- ACTIVITY: Only the number is needed. Please count the lines below in which the word "angkat" occurs.

Source data:

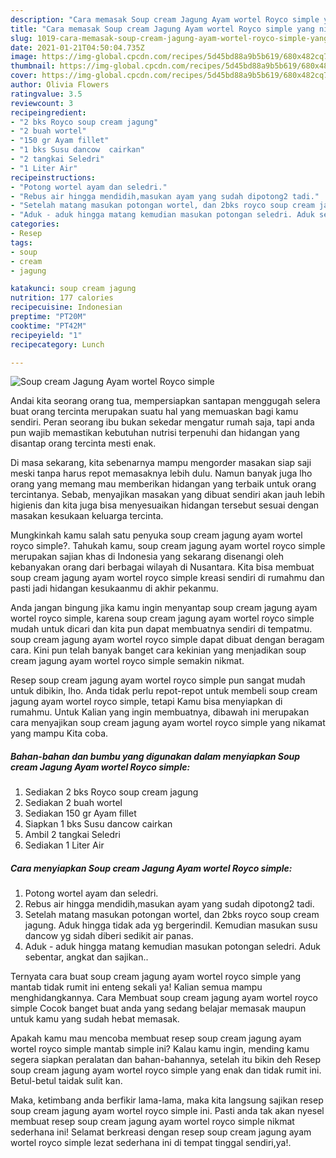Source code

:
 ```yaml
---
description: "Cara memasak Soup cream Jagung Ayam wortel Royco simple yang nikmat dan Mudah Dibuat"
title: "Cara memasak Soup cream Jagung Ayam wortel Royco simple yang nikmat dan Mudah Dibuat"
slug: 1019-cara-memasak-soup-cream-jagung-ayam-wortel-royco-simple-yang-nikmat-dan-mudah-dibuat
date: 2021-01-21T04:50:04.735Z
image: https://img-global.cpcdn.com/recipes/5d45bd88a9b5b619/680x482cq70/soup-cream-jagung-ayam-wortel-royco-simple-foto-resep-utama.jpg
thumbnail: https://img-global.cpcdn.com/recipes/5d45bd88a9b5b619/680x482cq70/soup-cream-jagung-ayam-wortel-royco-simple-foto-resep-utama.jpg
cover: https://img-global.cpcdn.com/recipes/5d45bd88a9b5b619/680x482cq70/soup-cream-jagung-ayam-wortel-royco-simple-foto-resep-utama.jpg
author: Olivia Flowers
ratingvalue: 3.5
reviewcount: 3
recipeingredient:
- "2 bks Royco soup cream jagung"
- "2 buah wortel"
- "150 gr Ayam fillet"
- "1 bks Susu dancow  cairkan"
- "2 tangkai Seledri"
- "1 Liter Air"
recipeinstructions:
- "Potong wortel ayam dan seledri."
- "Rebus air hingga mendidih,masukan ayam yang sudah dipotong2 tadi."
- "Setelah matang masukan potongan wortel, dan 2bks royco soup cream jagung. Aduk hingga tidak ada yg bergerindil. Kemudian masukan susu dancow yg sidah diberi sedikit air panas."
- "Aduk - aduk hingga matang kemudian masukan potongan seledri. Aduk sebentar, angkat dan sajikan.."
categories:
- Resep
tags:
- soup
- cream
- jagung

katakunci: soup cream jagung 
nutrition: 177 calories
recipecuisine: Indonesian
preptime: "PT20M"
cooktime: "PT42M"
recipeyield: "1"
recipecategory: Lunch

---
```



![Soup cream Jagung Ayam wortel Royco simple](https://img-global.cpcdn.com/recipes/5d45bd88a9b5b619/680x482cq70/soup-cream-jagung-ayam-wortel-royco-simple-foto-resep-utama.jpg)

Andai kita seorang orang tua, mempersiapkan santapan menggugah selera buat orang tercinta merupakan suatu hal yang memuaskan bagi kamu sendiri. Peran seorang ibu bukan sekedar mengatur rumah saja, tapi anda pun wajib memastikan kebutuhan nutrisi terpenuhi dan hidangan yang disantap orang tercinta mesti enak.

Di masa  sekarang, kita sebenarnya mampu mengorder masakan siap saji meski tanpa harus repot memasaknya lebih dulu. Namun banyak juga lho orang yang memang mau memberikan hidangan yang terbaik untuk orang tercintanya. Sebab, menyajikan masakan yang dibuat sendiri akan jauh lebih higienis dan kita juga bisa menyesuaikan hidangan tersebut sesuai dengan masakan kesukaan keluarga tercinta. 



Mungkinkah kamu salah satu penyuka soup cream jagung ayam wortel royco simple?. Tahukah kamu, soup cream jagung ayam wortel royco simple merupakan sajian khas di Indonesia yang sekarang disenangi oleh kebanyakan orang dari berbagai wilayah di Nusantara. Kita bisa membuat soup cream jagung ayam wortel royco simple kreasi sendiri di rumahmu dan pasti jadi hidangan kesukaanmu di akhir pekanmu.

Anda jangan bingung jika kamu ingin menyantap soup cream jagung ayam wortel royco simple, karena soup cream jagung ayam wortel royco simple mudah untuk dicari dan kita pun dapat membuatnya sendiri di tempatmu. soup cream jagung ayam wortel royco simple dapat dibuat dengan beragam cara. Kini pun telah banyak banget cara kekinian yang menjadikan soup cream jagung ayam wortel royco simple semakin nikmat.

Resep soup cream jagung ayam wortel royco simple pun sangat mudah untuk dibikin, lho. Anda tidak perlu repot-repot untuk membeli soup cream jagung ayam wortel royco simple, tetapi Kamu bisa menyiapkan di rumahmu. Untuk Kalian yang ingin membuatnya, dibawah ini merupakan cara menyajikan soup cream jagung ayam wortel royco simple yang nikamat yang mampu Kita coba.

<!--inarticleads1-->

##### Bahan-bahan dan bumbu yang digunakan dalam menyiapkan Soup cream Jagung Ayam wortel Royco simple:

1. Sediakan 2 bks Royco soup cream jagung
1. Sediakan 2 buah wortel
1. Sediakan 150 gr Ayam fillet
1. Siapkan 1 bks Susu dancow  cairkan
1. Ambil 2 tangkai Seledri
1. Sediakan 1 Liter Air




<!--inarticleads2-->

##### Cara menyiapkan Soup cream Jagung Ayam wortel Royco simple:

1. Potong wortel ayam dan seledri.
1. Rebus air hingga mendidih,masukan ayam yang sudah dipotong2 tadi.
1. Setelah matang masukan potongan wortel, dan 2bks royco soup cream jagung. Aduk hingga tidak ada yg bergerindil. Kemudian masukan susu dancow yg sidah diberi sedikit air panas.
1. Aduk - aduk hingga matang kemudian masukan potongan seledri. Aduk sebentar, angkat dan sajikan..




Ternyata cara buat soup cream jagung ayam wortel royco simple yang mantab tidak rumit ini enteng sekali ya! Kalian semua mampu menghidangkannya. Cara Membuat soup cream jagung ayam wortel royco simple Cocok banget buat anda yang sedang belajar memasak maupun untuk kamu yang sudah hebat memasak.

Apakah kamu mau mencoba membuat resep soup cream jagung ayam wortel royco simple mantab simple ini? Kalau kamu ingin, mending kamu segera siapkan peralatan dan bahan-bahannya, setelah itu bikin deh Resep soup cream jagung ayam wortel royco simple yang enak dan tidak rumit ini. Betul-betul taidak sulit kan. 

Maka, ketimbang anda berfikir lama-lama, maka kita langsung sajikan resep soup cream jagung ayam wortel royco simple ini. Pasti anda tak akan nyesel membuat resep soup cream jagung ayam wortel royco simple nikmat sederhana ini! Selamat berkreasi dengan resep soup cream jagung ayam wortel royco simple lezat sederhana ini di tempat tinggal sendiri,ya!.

--

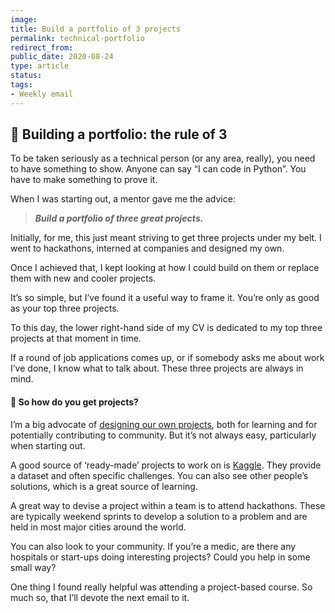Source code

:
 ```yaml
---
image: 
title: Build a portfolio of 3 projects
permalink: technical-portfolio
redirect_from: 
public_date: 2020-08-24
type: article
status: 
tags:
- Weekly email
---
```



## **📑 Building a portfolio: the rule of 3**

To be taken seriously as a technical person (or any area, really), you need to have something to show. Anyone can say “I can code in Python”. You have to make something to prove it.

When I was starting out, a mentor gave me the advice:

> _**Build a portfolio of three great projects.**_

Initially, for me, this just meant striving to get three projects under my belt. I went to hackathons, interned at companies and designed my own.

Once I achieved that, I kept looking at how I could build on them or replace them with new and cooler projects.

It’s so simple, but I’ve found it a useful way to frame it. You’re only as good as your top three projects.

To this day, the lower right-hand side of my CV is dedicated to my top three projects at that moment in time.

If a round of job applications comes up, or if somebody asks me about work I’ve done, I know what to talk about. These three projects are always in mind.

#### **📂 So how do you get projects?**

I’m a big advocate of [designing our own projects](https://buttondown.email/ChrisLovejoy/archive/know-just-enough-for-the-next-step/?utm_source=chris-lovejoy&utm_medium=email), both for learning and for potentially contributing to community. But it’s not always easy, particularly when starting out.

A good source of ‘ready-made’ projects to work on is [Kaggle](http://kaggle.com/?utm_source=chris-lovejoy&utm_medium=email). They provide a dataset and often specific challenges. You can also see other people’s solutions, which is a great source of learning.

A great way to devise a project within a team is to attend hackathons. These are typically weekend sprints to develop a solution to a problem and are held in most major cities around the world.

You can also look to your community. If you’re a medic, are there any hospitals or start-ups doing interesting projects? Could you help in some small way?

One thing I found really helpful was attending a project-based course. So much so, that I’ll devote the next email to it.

- WRITTEN RESPONSE: 2